等到走得远了,还不等小家伙们询问,羊顾便认真的注视他们说道:“诓骗亲人非善,也只是希望,你们以后勿再行窃。”说罢,便扬长而去,再无回头。
可是,走了一会儿,他就无奈的说道:“才现身?”
寤桁耸耸肩,从树上跳下来,转头看向方才羊顾走来的方向,“那群孩子都向你磕头了,眼里很是感激。”

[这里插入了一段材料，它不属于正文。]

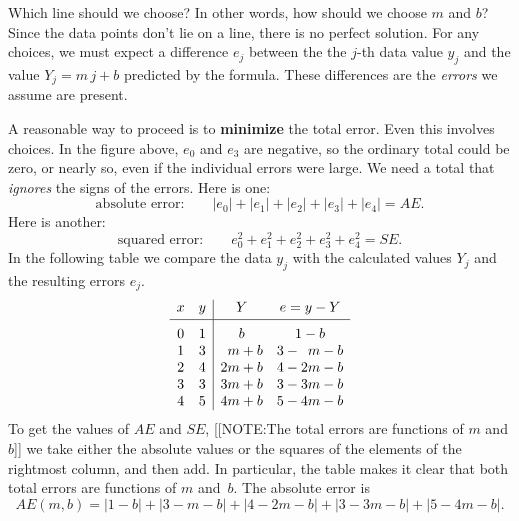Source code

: Which line should we choose?  In other words, how should we choose $m$
and $b$?  Since the data points don't lie on a line, there is no
perfect solution.  For any choices, we must expect a difference $e_j$
between the the $j$-th data value $y_j$ and the value $Y_j = m \, j +
b$ predicted by the formula.  These differences are the {\em errors\/}
we assume are present.

A reasonable way to proceed is to {\bf minimize} the total error.
Even this involves choices.  In the figure above, $e_0$ and $e_3$ are
negative, so the ordinary total could be zero, or nearly so, even if
the individual errors were large.  We need a total that {\em
  ignores\/} the signs of the errors.  Here is one:
        \[
\mbox{absolute error:} \qquad 
                |e_0| + |e_1| + |e_2| + |e_3| + |e_4| = AE.
\]
Here is another:
        \[
\mbox{squared error:} \qquad 
                e_0^2 + e_1^2 + e_2^2 + e_3^2 + e_4^2 = SE.
\] 
In the following table we compare the data $y_j$ with the calculated values $Y_j$ and the resulting errors $e_j$.
\addtolength{\arraycolsep}{8pt}
        \[
\begin{array}{cc|cc} 
        x & y & Y & e = y - Y \\ [2pt]
        \hline
        0 & 1 & \rule{0pt}{13pt}b & 1-b    \\
        1 & 3 & \hphantom{1}m+b & 3-\hphantom{1}m-b \\
        2 & 4 & 2m+b & 4-2m-b \\
        3 & 3 & 3m+b & 3-3m-b \\
        4 & 5 & 4m+b & 5-4m-b
        \end{array}
\]
\addtolength{\arraycolsep}{-8pt}%
To get the values of $AE$ and $SE$, 
[[NOTE:The total errors are functions of $m$ and $b$]]
we take either the absolute values or the squares of the elements of
the rightmost column, and then add.  In particular, the table makes it
clear that both total errors are functions of $m$ and~$b$.  The
absolute error is
        \[
AE(m, b) = |1-b| + |3-m-b| + |4-2m-b| + |3-3m-b| + |5-4m-b|.
\]



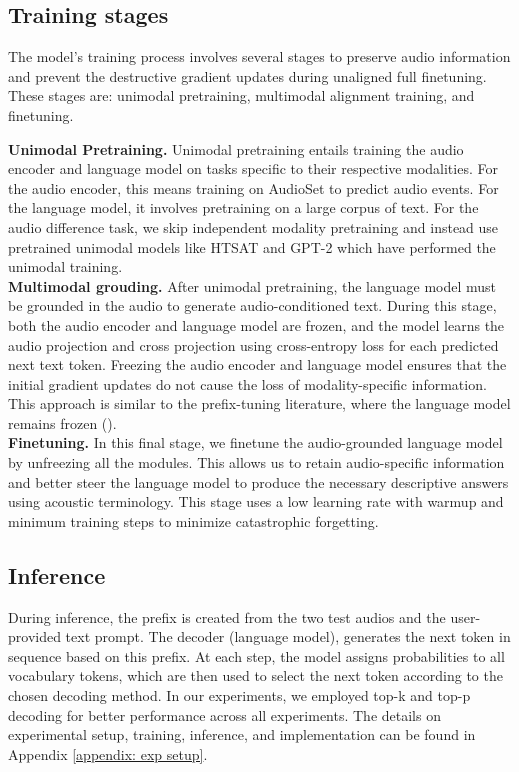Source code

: \subsection{Training stages} \label{subsec: training stages} \vspace{-0.1in}
The model’s training process involves several stages to preserve audio information and prevent the destructive gradient updates  during unaligned full finetuning. These stages are: unimodal pretraining, multimodal alignment training, and finetuning.

\noindent \textbf{Unimodal Pretraining.} Unimodal pretraining entails training the audio encoder and language model on tasks specific to their respective modalities. For the audio encoder, this means training on AudioSet to predict audio events. For the language model, it involves pretraining on a large corpus of text. For the audio difference task, we skip independent modality pretraining and instead use pretrained unimodal models like HTSAT and GPT-2 which have performed the unimodal training.\\
\textbf{Multimodal grouding.} After unimodal pretraining, the language model must be grounded in the audio to generate audio-conditioned text. During this stage, both the audio encoder and language model are frozen, and the model learns the audio projection and cross projection using cross-entropy loss for each predicted next text token. Freezing the audio encoder and language model ensures that the initial gradient updates do not cause the loss of modality-specific information. This approach is similar to the prefix-tuning literature, where the language model remains frozen (\cite{mspengi,mokady2021clipcap}).\\
\textbf{Finetuning.} In this final stage, we finetune the audio-grounded language model by unfreezing all the modules. This allows us to retain audio-specific information and better steer the language model to produce the necessary descriptive answers using acoustic terminology. This stage uses a low learning rate with warmup and minimum training steps to minimize catastrophic forgetting.

 \vspace{-0.1in}
\subsection{Inference} \label{subsec: inference} \vspace{-0.1in}
During inference, the prefix is created from the two test audios and the user-provided text prompt. The decoder (language model), generates the next token in sequence based on this prefix. At each step, the model assigns probabilities to all vocabulary tokens, which are then used to select the next token according to the chosen decoding method. In our experiments, we employed top-k and top-p decoding for better performance across all experiments. The details on experimental setup, training, inference, and implementation can be found in Appendix \ref{appendix: exp setup}.
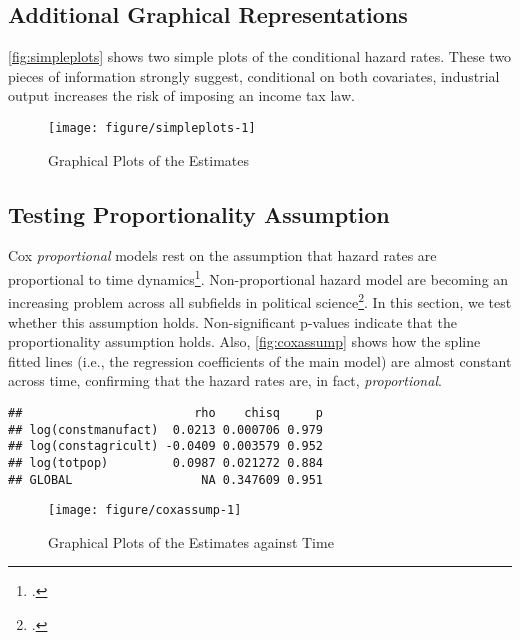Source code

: \documentclass[onesided]{article}\usepackage[]{graphicx}\usepackage[]{color}
\makeatletter
\def\maxwidth{ %
  \ifdim\Gin@nat@width>\linewidth
    \linewidth
  \else
    \Gin@nat@width
  \fi
}
\newenvironment{kframe}{%
 \def\at@end@of@kframe{}%
 \ifinner\ifhmode%
  \def\at@end@of@kframe{\end{minipage}}%
  \begin{minipage}{\columnwidth}%
 \fi\fi%
 \def\FrameCommand##1{\hskip\@totalleftmargin \hskip-\fboxsep
 \colorbox{shadecolor}{##1}\hskip-\fboxsep
     \hskip-\linewidth \hskip-\@totalleftmargin \hskip\columnwidth}%
 \MakeFramed {\advance\hsize-\width
   \@totalleftmargin\z@ \linewidth\hsize
   \@setminipage}}%
 {\par\unskip\endMakeFramed%
 \at@end@of@kframe}
\newenvironment{knitrout}{}{} %
\makeatother
\begin{document}
\subsection{Additional Graphical Representations}

\autoref{fig:simpleplots} shows two simple plots of the conditional hazard rates. These two pieces of information strongly suggest, conditional on both covariates, industrial output increases the risk of imposing an income tax law.

\begin{knitrout}
\color{fgcolor}\begin{figure}[H]

{\centering \texttt{[image: figure/simpleplots-1]} 

}

\caption[Graphical Plots of the Estimates]{Graphical Plots of the Estimates}\label{fig:simpleplots}
\end{figure}


\end{knitrout}

\subsection{Testing Proportionality Assumption}

Cox \emph{proportional} models rest on the assumption that hazard rates are proportional to time dynamics\footnote{\citet{Box-Steffensmeier2004}.}. Non-proportional hazard model are becoming an increasing problem across all subfields in political science\footnote{\citet{Licht2011}.}. In this section, we test whether this assumption holds. Non-significant p-values indicate that the proportionality assumption holds. Also, \autoref{fig:coxassump} shows how the spline fitted lines (i.e., the regression coefficients of the main model) are almost constant across time, confirming that the hazard rates are, in fact, \emph{proportional}.

\begin{knitrout}
\color{fgcolor}\begin{kframe}
\begin{verbatim}
##                        rho    chisq     p
## log(constmanufact)  0.0213 0.000706 0.979
## log(constagricult) -0.0409 0.003579 0.952
## log(totpop)         0.0987 0.021272 0.884
## GLOBAL                  NA 0.347609 0.951
\end{verbatim}
\end{kframe}\begin{figure}[H]

{\centering \texttt{[image: figure/coxassump-1]} 

}

\caption[Graphical Plots of the Estimates against Time]{Graphical Plots of the Estimates against Time}\label{fig:coxassump}
\end{figure}


\end{knitrout}
\end{document}
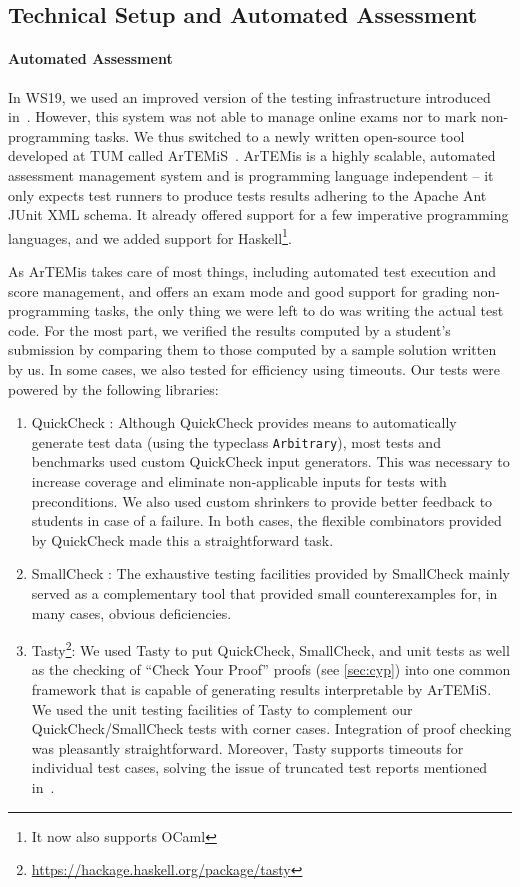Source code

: \subsection{Technical Setup and Automated Assessment}\label{sec:tech_setup_test}

\paragraph{Automated Assessment}
In WS19, we used an improved version of
the testing infrastructure introduced in~\cite{next_1100}.
However, this system was not able to manage online exams nor to mark non-programming tasks.
We thus switched to a newly written open-source
tool developed at TUM called ArTEMiS~\cite{artemis}.
ArTEMis is a highly scalable, automated assessment management system and is programming language independent --
it only expects test runners to produce tests results
adhering to the Apache Ant JUnit XML schema.
It already offered support for a few imperative programming languages,
and we added support for Haskell\footnote{It now also supports OCaml}.

As ArTEMis takes care of most things,
including automated test execution and score management,
and offers an exam mode and good support for grading non-programming tasks,
the only thing we were left to do was writing the actual test code.
For the most part, we verified the results computed
by a student's submission by comparing them to those
computed by a sample solution written by us.
In some cases, we also tested for efficiency using timeouts.
Our tests were powered by the following libraries:
\begin{enumerate}
  \item QuickCheck \cite{quickcheck}:
  Although QuickCheck provides means to automatically generate test data (using the typeclass \lstinline!Arbitrary!),
  most tests and benchmarks used custom QuickCheck input generators.
  This was necessary to increase coverage and eliminate non-applicable inputs for tests with preconditions.
  We also used custom shrinkers to provide better feedback to students in case of a failure.
  In both cases, the flexible combinators provided by QuickCheck made this a straightforward task.
  \item SmallCheck \cite{smallcheck}: The exhaustive testing facilities provided by SmallCheck mainly served
    as a complementary tool that provided small counterexamples for, in many cases, obvious deficiencies.
  \item Tasty\footnote{\url{https://hackage.haskell.org/package/tasty}}: We used Tasty to put QuickCheck, SmallCheck, and unit tests as well as the checking of ``Check Your Proof'' proofs (see \cref{sec:cyp}) into one common framework that is capable of generating results interpretable by ArTEMiS.
  We used the unit testing facilities of Tasty to complement our QuickCheck/SmallCheck tests with corner cases.
  Integration of proof checking was pleasantly straightforward.
  Moreover, Tasty supports timeouts for individual test cases,
  solving the issue of truncated test reports mentioned in~\cite{next_1100}.
\end{enumerate}

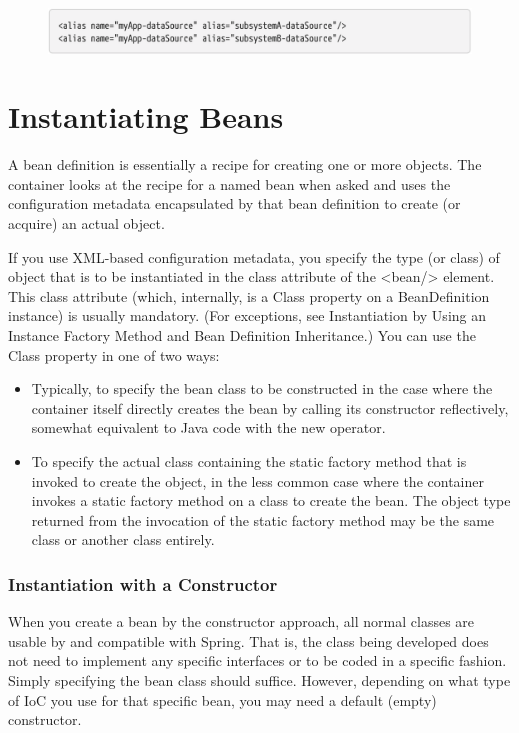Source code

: \begin{figure}[ht]
    \centering
    \includegraphics[width=1\linewidth]{./Figure/IMG_code_13.png}
\end{figure}

\section{Instantiating Beans}
A bean definition is essentially a recipe for creating one or more objects. The container looks at the
recipe for a named bean when asked and uses the configuration metadata encapsulated by that
bean definition to create (or acquire) an actual object.

If you use XML-based configuration metadata, you specify the type (or class) of object that is to be
instantiated in the class attribute of the <bean/> element. This class attribute (which, internally, is a
Class property on a BeanDefinition instance) is usually mandatory. (For exceptions, see
Instantiation by Using an Instance Factory Method and Bean Definition Inheritance.) You can use
the Class property in one of two ways:


\begin{itemize}
    \item Typically, to specify the bean class to be constructed in the case where the container itself
    directly creates the bean by calling its constructor reflectively, somewhat equivalent to Java
    code with the new operator.
    \item To specify the actual class containing the static factory method that is invoked to create the
    object, in the less common case where the container invokes a static factory method on a class
    to create the bean. The object type returned from the invocation of the static factory method
    may be the same class or another class entirely.
\end{itemize}

\subsubsection{Instantiation with a Constructor}
When you create a bean by the constructor approach, all normal classes are usable by and
compatible with Spring. That is, the class being developed does not need to implement any specific
interfaces or to be coded in a specific fashion. Simply specifying the bean class should suffice.
However, depending on what type of IoC you use for that specific bean, you may need a default
(empty) constructor.

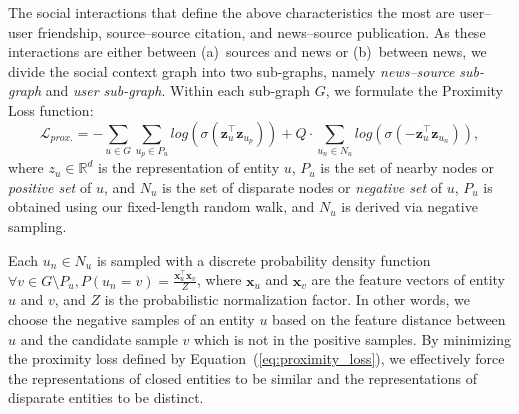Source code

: \documentclass[sigconf,anonymous]{acmart}
\theoremstyle{definition}
\theoremstyle{hypothesis}
\begin{document}
The social interactions that define the above characteristics the most are user--user friendship, source--source citation, and news--source publication. As these interactions are either between (a)~sources and news or (b)~between news, we divide the social context graph into two sub-graphs, namely \emph{news--source sub-graph} and \emph{user sub-graph}. 
Within each sub-graph $G$, we formulate the Proximity Loss function:
\begin{equation}\label{eq:proximity_loss}
    \mathcal{L}_{prox.} =  - \sum_{u\in G} \sum_{u_p\in P_u} log(\sigma(\boldsymbol{z}_u^\top \boldsymbol{z}_{u_p})) + Q \cdot \sum_{u_n\in N_u} log(\sigma(-\boldsymbol{z}_u^\top \boldsymbol{z}_{u_n})), 
\end{equation}
where $z_u\in \mathbb{R}^d$ is the representation of entity $u$, $P_u$ is the set of nearby nodes or \textit{positive set} of $u$, and $N_u$ is the set of disparate nodes or \textit{negative set} of $u$,
$P_{u}$ is obtained using our fixed-length
random walk, and $N_{u}$ is derived via negative sampling. 

Each $u_n\in N_u$ is sampled with a discrete probability density function $\forall v\in G\setminus P_u, P(u_n=v) = \frac{\boldsymbol{x}_u^\top \boldsymbol{x}_v}{Z}$, where $\boldsymbol{x}_u$ and $\boldsymbol{x}_v$ are the feature vectors of entity $u$ and $v$, and $Z$ is the probabilistic normalization factor. In other words, we choose the negative samples of an entity $u$ based on the feature distance between $u$ and the candidate sample $v$ which is not in the positive samples. By minimizing the proximity loss defined by Equation~(\ref{eq:proximity_loss}), we effectively force the representations of closed entities to be similar and the representations of disparate entities to be distinct.
\end{document}
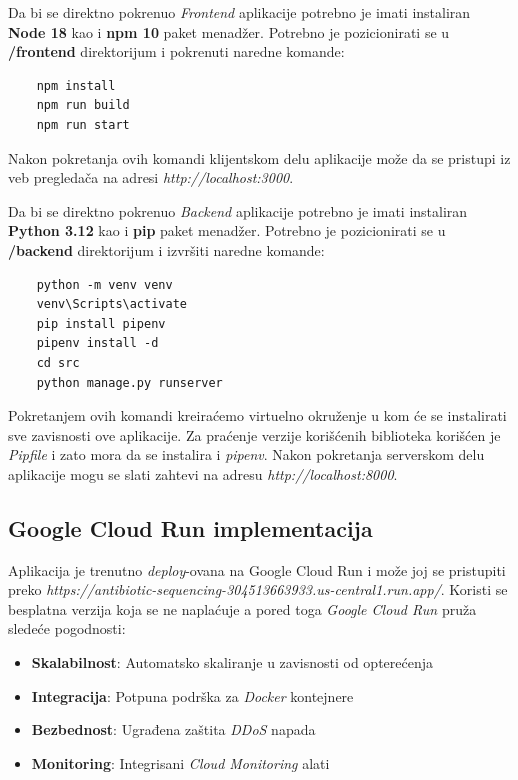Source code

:\documentclass[12pt,oneside]{memoir}
\begin{document}
Da bi se direktno pokrenuo \emph{Frontend} aplikacije potrebno je imati instaliran \textbf{Node 18} kao i \textbf{npm 10} paket menadžer. Potrebno je pozicionirati se u \textbf{/frontend} direktorijum i pokrenuti naredne komande:
\begin{verbatim}
    npm install
    npm run build
    npm run start
\end{verbatim}

Nakon pokretanja ovih komandi klijentskom delu aplikacije može da se pristupi iz veb pregledača na adresi \emph{http://localhost:3000}.

Da bi se direktno pokrenuo \emph{Backend} aplikacije potrebno je imati instaliran \textbf{Python 3.12} kao i \textbf{pip} paket menadžer. Potrebno je pozicionirati se u \textbf{/backend} direktorijum i izvršiti naredne komande:  
\begin{verbatim}
    python -m venv venv
    venv\Scripts\activate
    pip install pipenv
    pipenv install -d
    cd src
    python manage.py runserver
\end{verbatim}

Pokretanjem ovih komandi kreiraćemo virtuelno okruženje u kom će se instalirati sve zavisnosti ove aplikacije. Za praćenje verzije korišćenih biblioteka korišćen je \emph{Pipfile} i zato mora da se instalira i \emph{pipenv}.
Nakon pokretanja serverskom delu aplikacije mogu se slati zahtevi na adresu \emph{http://localhost:8000}.

\subsection{Google Cloud Run implementacija}
Aplikacija je trenutno \emph{deploy}-ovana na Google Cloud Run i može joj se pristupiti preko \emph{https://antibiotic-sequencing-304513663933.us-central1.run.app/}.
Koristi se besplatna verzija koja se ne naplaćuje a pored toga \emph{Google Cloud Run} pruža sledeće pogodnosti:

\begin{itemize}
\item \textbf{Skalabilnost}: Automatsko skaliranje u zavisnosti od opterećenja
\item \textbf{Integracija}: Potpuna podrška za \emph{Docker} kontejnere
\item \textbf{Bezbednost}: Ugrađena zaštita \emph{DDoS} napada
\item \textbf{Monitoring}: Integrisani \emph{Cloud Monitoring} alati
\end{itemize}
\end{document}
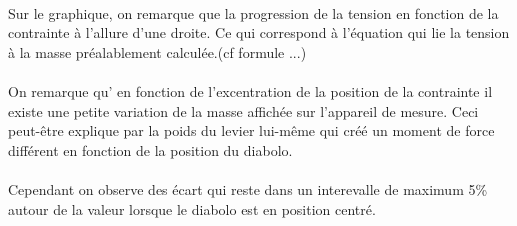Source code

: \documentclass[11pt,a4paper]{report}
\begin{document}
\paragraph{} Sur le graphique, on remarque que la progression de la tension en fonction de la contrainte à l'allure d'une droite. Ce qui correspond à l'équation qui lie la tension à la masse  préalablement calculée.(cf formule ...)

\paragraph{}On remarque qu' en fonction de l'excentration de la position de la contrainte il existe une petite variation de la masse affichée sur l'appareil de mesure. Ceci peut-être explique par la poids du levier lui-même qui créé un moment de force différent en fonction de la position du diabolo. 

\paragraph{} Cependant on observe des écart qui reste dans un interevalle de maximum 5\% autour de la valeur lorsque le diabolo est en position centré.
\end{document}
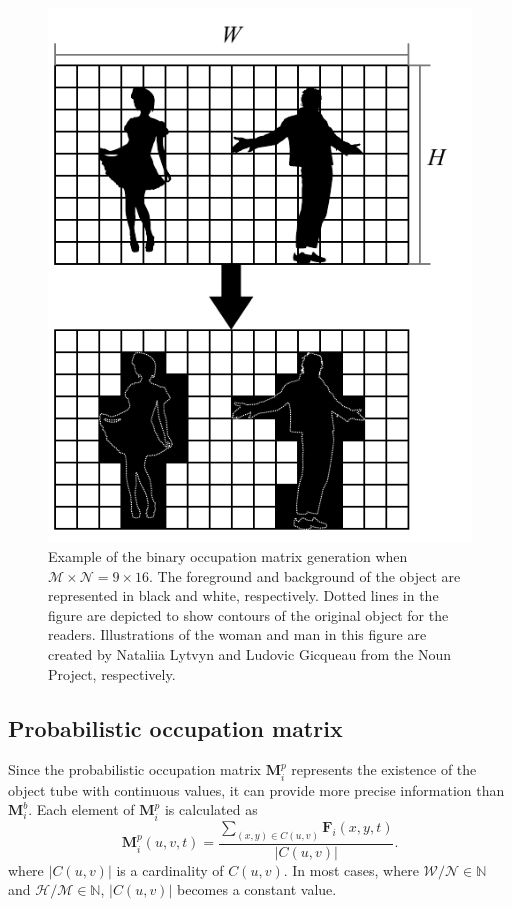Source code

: \documentclass[11pt]{hyu_thesis}
\begin{document}
\begin{figure}
	\begin{center}
		\includegraphics[width=0.7\linewidth]{bin-occ.pdf}
	\end{center}
	\caption{Example of the binary occupation matrix generation when $\mathcal{M}\times\mathcal{N}=9\times16$. The foreground and background of the object are represented in black and white, respectively. Dotted lines in the figure are depicted to show contours of the original object for the readers. Illustrations of the woman and man in this figure are created by Nataliia Lytvyn and Ludovic Gicqueau from the Noun Project, respectively.}
	\label{fig:bin_occ}
\end{figure}

\subsection{Probabilistic occupation matrix}
\label{sec:proposed:occ:prob}
Since the probabilistic occupation matrix $\textbf{M}_i^p$ represents the existence of the object tube with continuous values, it can provide more precise information than $\textbf{M}_i^b$. Each element of $\textbf{M}_i^p$ is calculated as
\begin{equation}
\label{eq:prob_occ}
\textbf{M}_i^p(u,v,t)= \frac{\sum_{(x,y) \in C(u,v)}\textbf{F}_i(x,y,t)}{|C(u,v)|}.
\end{equation}
where $|C(u,v)|$ is a cardinality of $C(u,v)$. In most cases, where $\mathcal{W}/\mathcal{N} \in \mathbb{N}$ and $\mathcal{H}/\mathcal{M} \in \mathbb{N}$, $|C(u,v)|$ becomes a constant value.
\end{document}
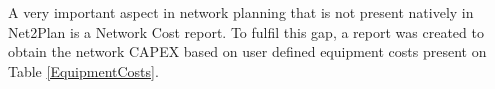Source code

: %	
%	
%	
%	
%	
	
	A very important aspect in network planning that is not present natively in Net2Plan is a Network Cost report. To fulfil this gap, a report was created to obtain the network CAPEX based on user defined equipment costs present on Table \ref{EquipmentCosts}.
		
	\begin{table} [h]
		\centering
		\caption{Equipment Costs}			
		\label{EquipmentCosts}			
	\end{table}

羊顾定了定,转身依旧向前走着,“快回吧,天快要亮了,折腾了一夜。”
寤桁信步追了上来,嘴里调侃着,“真是,谁说没人敢打劫我,这不,就被人给打劫了。没想到,我们大晟的第一才子,是用这种方式对付小偷的。真像是花蛾子说的那样,什么穷生贼心,富长良心。别人拿了一堆还不够,你还再给人家贴一些,我说…”
羊顾无奈的回应着:“我可是知道,某人称为鬼王爷的却也在这里乐的看了半宿。别挤兑我哦,本人一向是行善在外,做这等事本就不稀奇,可是身为鬼王爷您的,却十分配合。我和随风可都看见了,那个巡逻的怎么会突然倒地睡觉…”
“有么,有么?谁呀?谁那么无耻…”寤桁左右看看,只留下什么也不想说的二人继续向前走着。
不过,看来咱们这位忙了一夜的夜猫子好像丝毫没有倦怠的意思,还在想着某些事,“那个声响是谁弄出来的?”寤桁问着身旁的随风。
随风笑笑,“您没注意,粮车旁边有一人睡死了,那些笨贼上车解开袋子的时候,那人做梦发癔症,于是,这些家伙便以为是惊动了,于是急忙离开了。”
寤桁点点头,“年纪还是小呀,心思不沉稳。”
“是呀,这修为要是练得跟你一样好了,咱们这就有两个鬼王爷了”羊顾不回头,只是面带微笑的径自向前走着。
寤桁不以为然的接着话茬,“多一个不好么?再说了,世上只有一个鬼么?有多少鬼,就会有多少个鬼王爷的…”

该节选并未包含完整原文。